Conversely, the legal team representing Sanctuary countered that the matter had not yet reached an appropriate juncture for adjudication. They contended that a comprehensive review of the information concerning the fee calculation was requisite before the case could proceed. The lack of access to this pivotal data, they argued, would leave Sanctuary in a state of uncertainty regarding the precise methodology employed to ascertain the renewal fee. Furthermore, it would hinder the identification of any substantial errors or issues inherent in the department’s calculation. Attorneys Will Hall and Daniel Russell, hailing from the prestigious Dean Mead firm, vocally voiced these apprehensions.

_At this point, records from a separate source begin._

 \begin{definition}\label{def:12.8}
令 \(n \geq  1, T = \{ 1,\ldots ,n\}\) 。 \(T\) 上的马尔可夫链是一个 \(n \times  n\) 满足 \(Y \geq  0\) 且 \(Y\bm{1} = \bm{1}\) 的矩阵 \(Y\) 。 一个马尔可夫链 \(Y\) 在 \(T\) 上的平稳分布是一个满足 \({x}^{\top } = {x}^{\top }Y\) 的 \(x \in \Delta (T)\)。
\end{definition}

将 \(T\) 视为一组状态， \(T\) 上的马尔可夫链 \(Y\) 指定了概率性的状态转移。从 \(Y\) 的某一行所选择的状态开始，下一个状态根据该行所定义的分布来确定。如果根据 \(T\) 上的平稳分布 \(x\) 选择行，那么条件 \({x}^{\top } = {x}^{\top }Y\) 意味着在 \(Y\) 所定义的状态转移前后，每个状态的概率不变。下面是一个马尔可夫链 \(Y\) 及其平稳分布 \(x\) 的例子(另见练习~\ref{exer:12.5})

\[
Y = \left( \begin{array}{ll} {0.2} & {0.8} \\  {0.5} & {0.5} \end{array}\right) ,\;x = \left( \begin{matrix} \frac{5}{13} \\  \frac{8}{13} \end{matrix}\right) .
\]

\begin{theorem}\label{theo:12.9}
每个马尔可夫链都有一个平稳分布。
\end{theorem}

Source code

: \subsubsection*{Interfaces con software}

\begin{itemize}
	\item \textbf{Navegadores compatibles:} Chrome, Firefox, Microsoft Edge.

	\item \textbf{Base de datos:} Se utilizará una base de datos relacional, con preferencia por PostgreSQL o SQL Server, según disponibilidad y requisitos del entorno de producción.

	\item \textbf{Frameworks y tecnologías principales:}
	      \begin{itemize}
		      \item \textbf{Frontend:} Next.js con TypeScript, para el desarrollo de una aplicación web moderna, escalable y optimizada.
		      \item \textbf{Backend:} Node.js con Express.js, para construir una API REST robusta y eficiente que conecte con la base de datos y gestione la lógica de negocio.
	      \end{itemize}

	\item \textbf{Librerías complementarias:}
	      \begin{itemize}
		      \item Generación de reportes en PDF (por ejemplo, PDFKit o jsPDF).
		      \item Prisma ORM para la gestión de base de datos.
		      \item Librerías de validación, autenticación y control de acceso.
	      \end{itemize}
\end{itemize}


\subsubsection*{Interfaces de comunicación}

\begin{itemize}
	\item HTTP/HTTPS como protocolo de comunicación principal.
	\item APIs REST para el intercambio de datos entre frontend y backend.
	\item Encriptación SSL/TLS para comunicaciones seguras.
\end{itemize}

In response to these pressing concerns, Judge Horgan took decisive action by issuing an instrumental order mandating that the Department of Health furnish the requested information to Sanctuary’s legal counsel by Friday morning. Additionally, the legal representatives acting on behalf of Sanctuary are scheduled to conduct a deposition with a key health official on Monday morning. Furthermore, Judge Horgan extended the deadline for Sanctuary’s attorneys to submit a supplemental response until Monday. This extension permits them to effectively address any fresh evidence that may emerge from the forthcoming deposition and the revelation of additional information concerning the fee calculation.
Crucially, Sanctuary’s petition seeking an administrative hearing draws heavily from a comprehensive budget request that the health department presented to the Legislature for the 2024-25 fiscal year, slated to commence in July. The financial intricacies unveiled within this budget request are noteworthy, underscoring that during the preceding 2022-23 fiscal year, which concluded in June, the Department of Health accumulated a substantial sum of $14.9 million through fees stemming from license applications and renewals. In addition to this, it reported a staggering revenue of nearly $65 million generated from patients and caregivers. Of note is the fact that the medical cannabis program currently boasts a roster of more than 854,000 qualified patients.

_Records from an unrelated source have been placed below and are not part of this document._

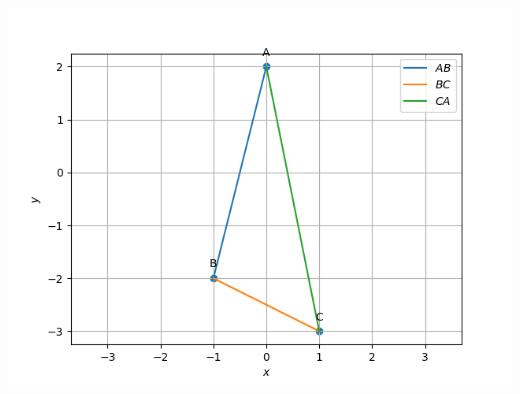 \documentclass[article,12pt]{IEEEtran}
\begin{document}
\includegraphics[width=\columnwidth]{./figures/triangle.png}
\newpage
\end{document}
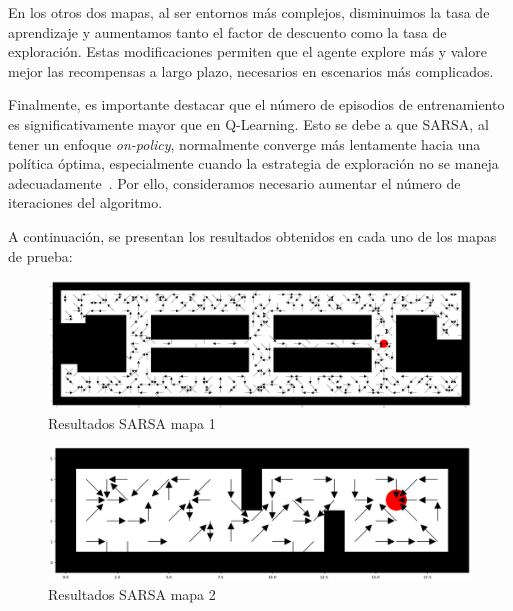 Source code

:\documentclass[conference,a4paper]{IEEEtran}
\begin{document}
En los otros dos mapas, al ser entornos más complejos, disminuimos la tasa de aprendizaje y aumentamos tanto el factor de descuento como la tasa de exploración. Estas modificaciones permiten que el agente explore más y valore mejor las recompensas a largo plazo, necesarios en escenarios más complicados.\newline

Finalmente, es importante destacar que el número de episodios de entrenamiento es significativamente mayor que en Q-Learning. Esto se debe a que SARSA, al tener un enfoque \textit{on-policy}, normalmente converge más lentamente hacia una política óptima, especialmente cuando la estrategia de exploración no se 
maneja adecuadamente~\cite{b4}. Por ello, consideramos necesario aumentar el número de iteraciones del algoritmo.\newline

A continuación, se presentan los resultados obtenidos en cada uno de los mapas de prueba:\newline

\begin{figure}[h]
  \centering
  \includegraphics[scale=0.33]{resultado_sarsa_mapa_1}
  \caption{Resultados SARSA mapa 1}
  \label{fig:resultado_sarsa_mapa_1}
\end{figure}

\begin{figure}[h]
  \centering
  \includegraphics[scale=0.33]{resultado_sarsa_mapa_2}
  \caption{Resultados SARSA mapa 2}
  \label{fig:resultado_sarsa_mapa_2}
\end{figure}
\end{document}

Furthermore, the agency derives income from various sources, including testing labs and fines, culminating in a cumulative revenue of approximately $84 million during that year. It anticipates a comparable level of revenue for the present year and projects an influx of $114 million in revenue for the fiscal year 2024-25, as meticulously detailed in the budget request. Interestingly, the agency reported a surplus of $16.3 million during the 2022-23 fiscal year, with further surpluses of nearly $4 million expected for the current year, followed by a substantial spike to $61 million projected for the fiscal year 2024-25.

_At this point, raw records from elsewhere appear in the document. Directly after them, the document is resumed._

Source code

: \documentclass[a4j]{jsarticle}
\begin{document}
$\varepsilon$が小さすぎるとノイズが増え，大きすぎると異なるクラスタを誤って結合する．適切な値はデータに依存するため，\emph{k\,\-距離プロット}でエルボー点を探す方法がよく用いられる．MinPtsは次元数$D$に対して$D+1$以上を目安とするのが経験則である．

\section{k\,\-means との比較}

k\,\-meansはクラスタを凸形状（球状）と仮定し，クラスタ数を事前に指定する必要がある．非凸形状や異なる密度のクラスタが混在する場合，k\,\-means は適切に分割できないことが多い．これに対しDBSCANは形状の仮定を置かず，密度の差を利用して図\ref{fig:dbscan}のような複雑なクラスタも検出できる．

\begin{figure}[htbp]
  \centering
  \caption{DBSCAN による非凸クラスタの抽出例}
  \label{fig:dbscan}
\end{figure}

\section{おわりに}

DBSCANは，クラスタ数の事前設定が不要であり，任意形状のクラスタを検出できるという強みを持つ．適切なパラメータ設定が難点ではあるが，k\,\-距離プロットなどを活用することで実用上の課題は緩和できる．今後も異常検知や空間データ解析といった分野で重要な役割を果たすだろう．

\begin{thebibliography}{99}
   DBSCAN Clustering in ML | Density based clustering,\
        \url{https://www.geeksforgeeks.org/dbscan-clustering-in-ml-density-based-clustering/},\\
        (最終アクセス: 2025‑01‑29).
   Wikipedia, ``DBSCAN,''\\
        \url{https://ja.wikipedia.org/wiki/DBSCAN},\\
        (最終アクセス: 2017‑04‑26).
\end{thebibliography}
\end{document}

In light of these robust financial figures, Sanctuary’s legal team has consistently articulated its position. They have underscored that their objection does not revolve around the department operating with a surplus or collecting necessary fees, fines, or costs to support its operations. Rather, their contention rests upon the assertion that the department cannot reasonably justify a significant escalation in the renewal fee on the grounds of operational necessity. This argument is particularly compelling when viewed in the context of the department’s substantial revenue and financial projections. These arguments have assumed a prominent position within Sanctuary’s petition, which originated on October 26th and serves as the cornerstone of this ongoing legal confrontation.